Le joaillier de la couronne Wolfers se cherche un nouveau souffle

©Wouter Van Vooren

Touché par la crise et des mouvements internes, le célèbre orfèvre devenu joaillier réfléchit à son avenir. Une cession n'est "pas exclue".

Wolfers, coquille vide? La question pourrait se poser après le départ de la directrice commerciale, Cindy Lecomte, qui a lancé courant du mois sa propre société de conseil en joaillerie, Gatsby and Me. Après tout, le célèbre joaillier ne compte aujourd'hui plus qu'un seul artisan en ses murs.

Mais ce serait aller vite en besogne. Car en coulisses, ce qui se prépare, c'est un plan de relance global de l'entreprise qui vient d'ailleurs d'engager une nouvelle directrice générale le mois dernier, entend-on.
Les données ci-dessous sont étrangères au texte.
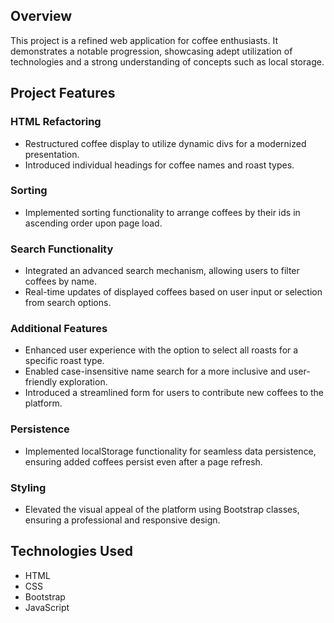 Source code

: ## Overview
This project is a refined web application for coffee enthusiasts. It demonstrates a notable progression, showcasing adept utilization of technologies and a strong understanding of concepts such as local storage.

## Project Features

### HTML Refactoring
- Restructured coffee display to utilize dynamic divs for a modernized presentation.
- Introduced individual headings for coffee names and roast types.

### Sorting
- Implemented sorting functionality to arrange coffees by their ids in ascending order upon page load.

### Search Functionality
- Integrated an advanced search mechanism, allowing users to filter coffees by name.
- Real-time updates of displayed coffees based on user input or selection from search options.

### Additional Features
- Enhanced user experience with the option to select all roasts for a specific roast type.
- Enabled case-insensitive name search for a more inclusive and user-friendly exploration.
- Introduced a streamlined form for users to contribute new coffees to the platform.

### Persistence
- Implemented localStorage functionality for seamless data persistence, ensuring added coffees persist even after a page refresh.

### Styling
- Elevated the visual appeal of the platform using Bootstrap classes, ensuring a professional and responsive design.

## Technologies Used
- HTML
- CSS
- Bootstrap
- JavaScript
"On va travailler à rebelgifier Wolfers."
Paul-Emmanuel de Becker Rémy
Administrateur délégué de Wolfers

Objectif? "Rebelgifier", confie Paul-Emmanuel de Becker Rémy, administrateur délégué de Wolfers depuis le décès de son frère, Patrick Descamps, survenu fin 2019.

Ensemble, les deux hommes avaient repris le fonds de commerce de l'orfèvre de renom en 1987, avant d'en céder le contrôle entier il y a quelques années de cela au groupe chinois Derain. Ce dernier utilise depuis lors la marque pour son déploiement en Asie, contre paiement de plusieurs centaines de milliers d'euros de royalties par an. Derain compte à ce jour une bonne soixantaine de boutiques marquées de la griffe Wolfers en Empire du Milieu, dont un flagship store à Shanghai.

60
boutiques
Le groupe chinois Derain exploite une bonne soixantaine de boutiques labellisées Wolfers en Chine.
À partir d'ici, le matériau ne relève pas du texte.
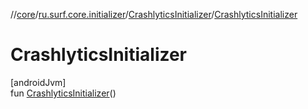 //[core](../../../index.md)/[ru.surf.core.initializer](../index.md)/[CrashlyticsInitializer](index.md)/[CrashlyticsInitializer](-crashlytics-initializer.md)

# CrashlyticsInitializer

[androidJvm]\
fun [CrashlyticsInitializer](-crashlytics-initializer.md)()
Changement actionnarial en vue

"On attend la fin de la crise pour avancer", indique Paul-Emmanuel de Becker Rémy. Vers quoi? La réponse nous est susurrée: un éventuel changement actionnarial. En effet, une vente n'est "pas exclue", renseigne l'homme d'affaires aussi actif dans la promotion immobilière (Urbaneco), les sanitaires de luxe (Keuco) et la gestion d'un important parc immobilier et forestier en Allemagne.
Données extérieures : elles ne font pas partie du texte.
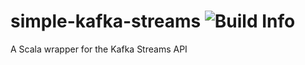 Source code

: # simple-kafka-streams ![Build Info](https://api.travis-ci.org/zenixan/simple-kafka-streams.svg?branch=master)

A Scala wrapper for the Kafka Streams API
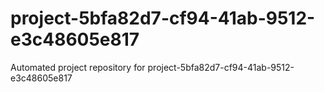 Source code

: # project-5bfa82d7-cf94-41ab-9512-e3c48605e817
Automated project repository for project-5bfa82d7-cf94-41ab-9512-e3c48605e817
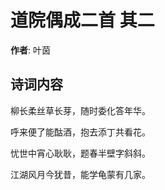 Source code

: # 道院偶成二首  其二

**作者**: 叶茵

## 诗词内容

柳长柔丝草长芽，随时委化答年华。

呼来便了能酤酒，抱去添丁共看花。

忧世中宵心耿耿，题春半壁字斜斜。

江湖风月今犹昔，能学龟蒙有几家。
De quoi donner un nouvel élan à la société au poinçon en tête de sanglier – un détail, mais qui n'en reste pas moins cocasse quand l'on sait l'amour que voue Paul-Emmanuel de Becker Rémy à la chasse.

Reste à espérer que ledit plan débouche sur de meilleures perspectives que lors de la vente de la maison Wolfers au joaillier Chaumet, place Vendôme, en 1975, vente motivée à l'époque par des difficultés, l'activité principale d'orfèvrerie ayant amorcé son déclin, et par la logique stratégique des frères Chaumet qui souhaitaient s'implanter à Bruxelles dans le cadre de leur politique d'expansion internationale.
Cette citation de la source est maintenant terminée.